Toward a Standard InChI Formal Grammar
InChI is widely viewed as merely an identifier, not a serialization format, but a recent article challenged that notion. Although the idea may be discouraged in some quarters, it is possible to use InChI to read and write molecular structure. Tools for reliably doing so could lead to new applications. One missing component is a formal description of the InChI's syntax. This article takes the first few steps toward its creation.
Grammar Review
A useful tool for expressing language syntax is formal grammar (aka "grammar"). According to Wikipedia, a grammar "describes how to form strings from a language's alphabet that are valid according to the language's syntax." A language's formal grammar description can take many forms, with one of the most popular being extended Backus–Naur form (EBNF). One of EBNF's advantages is human and machine readability, making it a suitable starting point for hand-crafted and automatically-generated parsers. For more on EBNF, and its use in parser construction, see A Beginner's Guide to Parsing in Rust (Rust experience not needed).
As an aside, you may wonder why regular expressions aren't used. The simple answer is that they lack the capability to precisely and efficiently capture the grammar of a language like the one used by InChI. For a discussion, see What is the correct regular expression for InChI?.
As with many things related to language, the view becomes murky past a point.

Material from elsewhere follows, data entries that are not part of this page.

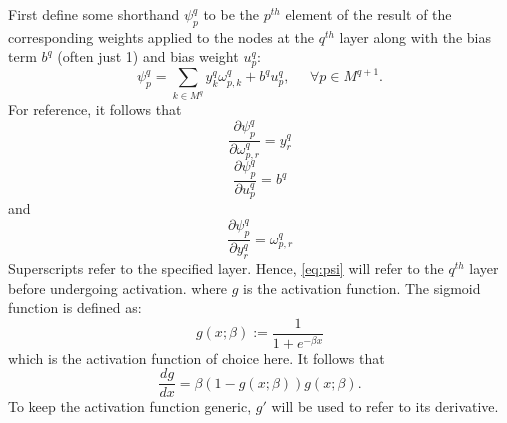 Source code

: \documentclass{article}
\begin{document}
First define some shorthand $\psi_p^q$ to be the $p^{th}$ element of the result of the corresponding weights applied to the nodes at the $q^{th}$ layer along with the bias term $b^q$ (often just 1) and bias weight $u_p^q$:
%
\begin{equation} \label{eq:psi}
\psi_p^q = \sum_{k \in M^q} y_k^q \omega_{p,k}^q + b^q u_p^q, \; \; \; \; \; \forall p \in M^{q+1}.
\end{equation}
%
For reference, it follows that
%
\begin{equation} \label{eq:dpsi_w}
\frac{\partial \psi_p^q}{\partial \omega_{p,r}^q} =
y_r^q
\end{equation}
%
\begin{equation} \label{eq:dpsi_u}
\frac{\partial \psi_p^q}{\partial u_p^q} =
b^q
\end{equation}
%
and
%
\begin{equation} \label{eq:dpsi_y}
\frac{\partial \psi_p^q}{\partial y_r^q} =
\omega_{p,r}^q
\end{equation}
%
%
Superscripts refer to the specified layer.
Hence, \eqref{eq:psi} will refer to the $q^{th}$ layer before undergoing activation.
%
where $g$ is the activation function. The sigmoid function is defined as:
%
\begin{equation} \label{eq:g}
g(x;\beta) := \frac{1}{1 + e^{-\beta x}}
\end{equation}
%
which is the activation function of choice here.
It follows that
%
\begin{equation} \label{eq:gp}
\frac{d g}{d x} = \beta \left( 1 - g(x;\beta) \right) g(x; \beta).
\end{equation}
%
To keep the activation function generic, $g'$ will be used to refer to its derivative.
\end{document}
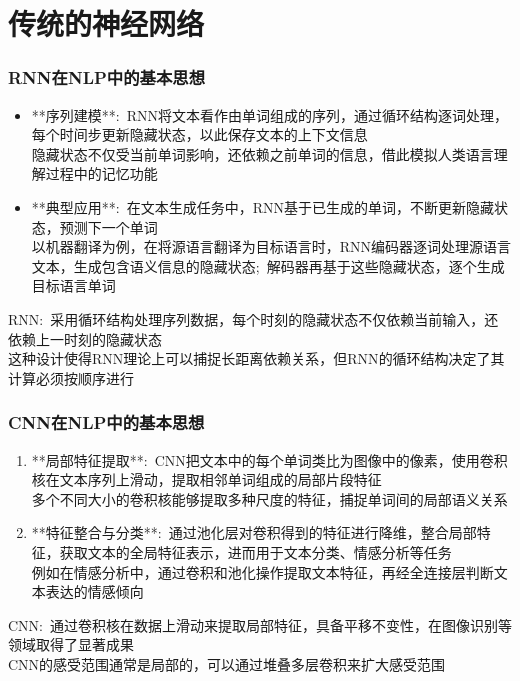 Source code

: \small
\section{传统的神经网络}
\begin{frame}
	\frametitle{\textrm{RNN}在\textrm{NLP}中的基本思想}
    \begin{itemize}
    \item **序列建模**:~\textrm{RNN}将文本看作由单词组成的序列，通过循环结构逐词处理，每个时间步更新隐藏状态，以此保存文本的上下文信息\\
	    隐藏状态不仅受当前单词影响，还依赖之前单词的信息，借此模拟人类语言理解过程中的记忆功能
    \item **典型应用**:~在文本生成任务中，\textrm{RNN}基于已生成的单词，不断更新隐藏状态，预测下一个单词\\
	    以机器翻译为例，在将源语言翻译为目标语言时，\textrm{RNN}编码器逐词处理源语言文本，生成包含语义信息的隐藏状态;~解码器再基于这些隐藏状态，逐个生成目标语言单词
    \end{itemize}
	    \textrm{RNN}:~采用循环结构处理序列数据，每个时刻的隐藏状态不仅依赖当前输入，还依赖上一时刻的隐藏状态\\
		    这种设计使得\textrm{RNN}理论上可以捕捉长距离依赖关系，但\textrm{RNN}的循环结构决定了其计算必须按顺序进行
\end{frame}

\begin{frame}
	\frametitle{\textrm{CNN}在\textrm{NLP}中的基本思想}
    \begin{enumerate}
	    \item **局部特征提取**:~\textrm{CNN}把文本中的每个单词类比为图像中的像素，使用卷积核在文本序列上滑动，提取相邻单词组成的局部片段特征\\
		    多个不同大小的卷积核能够提取多种尺度的特征，捕捉单词间的局部语义关系
        \item **特征整合与分类**:~通过池化层对卷积得到的特征进行降维，整合局部特征，获取文本的全局特征表示，进而用于文本分类、情感分析等任务\\
		例如在情感分析中，通过卷积和池化操作提取文本特征，再经全连接层判断文本表达的情感倾向
    \end{enumerate}
	    \textrm{CNN}:~通过卷积核在数据上滑动来提取局部特征，具备平移不变性，在图像识别等领域取得了显著成果\\
		    \textrm{CNN}的感受范围通常是局部的，可以通过堆叠多层卷积来扩大感受范围
\end{frame}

In the case of EBNF, one force of chaos is the proliferation of "EBNF-like" grammar languages. It seems like every parser generator defines its own language for expressing grammars, forcing the user to abandon the idea of portability and commit to that particular generator. Fortunately, one variant stands out for its expressiveness and wide adoption: W3C EBNF Notation. This form will be used here as well.
Constructing a Formal Grammar
To my knowledge, no InChI formal grammar has ever been published in any form, although I was encouraged to create one many years ago. The task is aided by the availability of detailed documentation and the free distribution of the InChI source code. These sources were distilled into a working grammar using the following approach:
- Read the InChI documentation.
- Formulate a hypothesis about grammar.
- Reduce the hypothesis to one or more production rules.

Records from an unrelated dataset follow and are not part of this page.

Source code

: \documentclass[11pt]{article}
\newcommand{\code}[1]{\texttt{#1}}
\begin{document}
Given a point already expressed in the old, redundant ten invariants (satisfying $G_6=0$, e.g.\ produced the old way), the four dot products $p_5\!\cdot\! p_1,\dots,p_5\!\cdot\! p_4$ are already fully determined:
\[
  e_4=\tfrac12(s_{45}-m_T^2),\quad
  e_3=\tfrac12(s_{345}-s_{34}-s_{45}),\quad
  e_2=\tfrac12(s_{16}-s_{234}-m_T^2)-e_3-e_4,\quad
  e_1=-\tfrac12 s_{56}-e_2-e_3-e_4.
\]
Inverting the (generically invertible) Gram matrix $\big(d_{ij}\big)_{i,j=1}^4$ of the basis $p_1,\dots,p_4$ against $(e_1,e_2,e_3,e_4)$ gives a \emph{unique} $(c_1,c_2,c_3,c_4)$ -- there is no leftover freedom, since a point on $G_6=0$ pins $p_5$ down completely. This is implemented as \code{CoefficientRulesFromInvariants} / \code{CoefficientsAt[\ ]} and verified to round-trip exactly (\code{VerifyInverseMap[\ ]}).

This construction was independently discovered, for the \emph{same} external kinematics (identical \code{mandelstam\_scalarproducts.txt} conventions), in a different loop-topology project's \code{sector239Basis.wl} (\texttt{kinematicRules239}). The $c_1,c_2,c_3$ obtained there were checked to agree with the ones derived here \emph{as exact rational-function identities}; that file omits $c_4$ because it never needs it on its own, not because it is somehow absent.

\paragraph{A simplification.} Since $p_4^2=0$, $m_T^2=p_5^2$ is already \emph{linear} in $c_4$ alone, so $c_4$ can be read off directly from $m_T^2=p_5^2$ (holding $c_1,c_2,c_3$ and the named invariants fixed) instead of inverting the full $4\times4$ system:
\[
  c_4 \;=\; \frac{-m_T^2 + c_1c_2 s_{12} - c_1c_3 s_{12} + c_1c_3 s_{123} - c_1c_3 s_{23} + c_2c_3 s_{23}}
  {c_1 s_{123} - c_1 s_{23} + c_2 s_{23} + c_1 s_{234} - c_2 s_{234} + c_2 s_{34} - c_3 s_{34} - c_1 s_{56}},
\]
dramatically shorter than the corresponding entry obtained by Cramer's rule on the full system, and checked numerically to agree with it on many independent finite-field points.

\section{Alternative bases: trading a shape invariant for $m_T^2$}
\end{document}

- Test the production rules against valid strings, which can conveniently be generated by InChI Wasm.
Authoritative sources of InChI documentation include:
- The InChI 1.06 Technical manual, available as a documentation download. It provides many details around InChI syntax and semantics.
- InChI, the IUPAC International Chemical Identifier. A paper that discusses the design of InChI.
A test harness is crucial for work like this because it's easy to introduce regressions when updating a grammar. This problem can be addressed through the use of a test harness, run every time the grammar is edited. Although several candidates might be deployed for this purpose, the one I found best-suited was Ruby EBNF. Unlike other options, it accepts W3C EBNF directly, with no reformatting required. It also accepts long strings, which failed to parse with another tool I've previously used.
InChI syntax is not trivial. To limit the scope of this effort in its first iteration, I set the goal of parsing just the first four standard InChI layers: prefix; formula; connections; and h_atoms. The resulting grammar should be suitable for parsers that recognize strings representing many neutral, natural isotopic abundance, non-metallic, stereocenter- and conformer-free molecules.
The Grammar
Using the approach outlined above, a partial InChI grammar was constructed. If you're interested in following this work in progress, consider setting up a notification on the GitHub repository. Portions of the grammar will be discussed below to give a feel for how it works.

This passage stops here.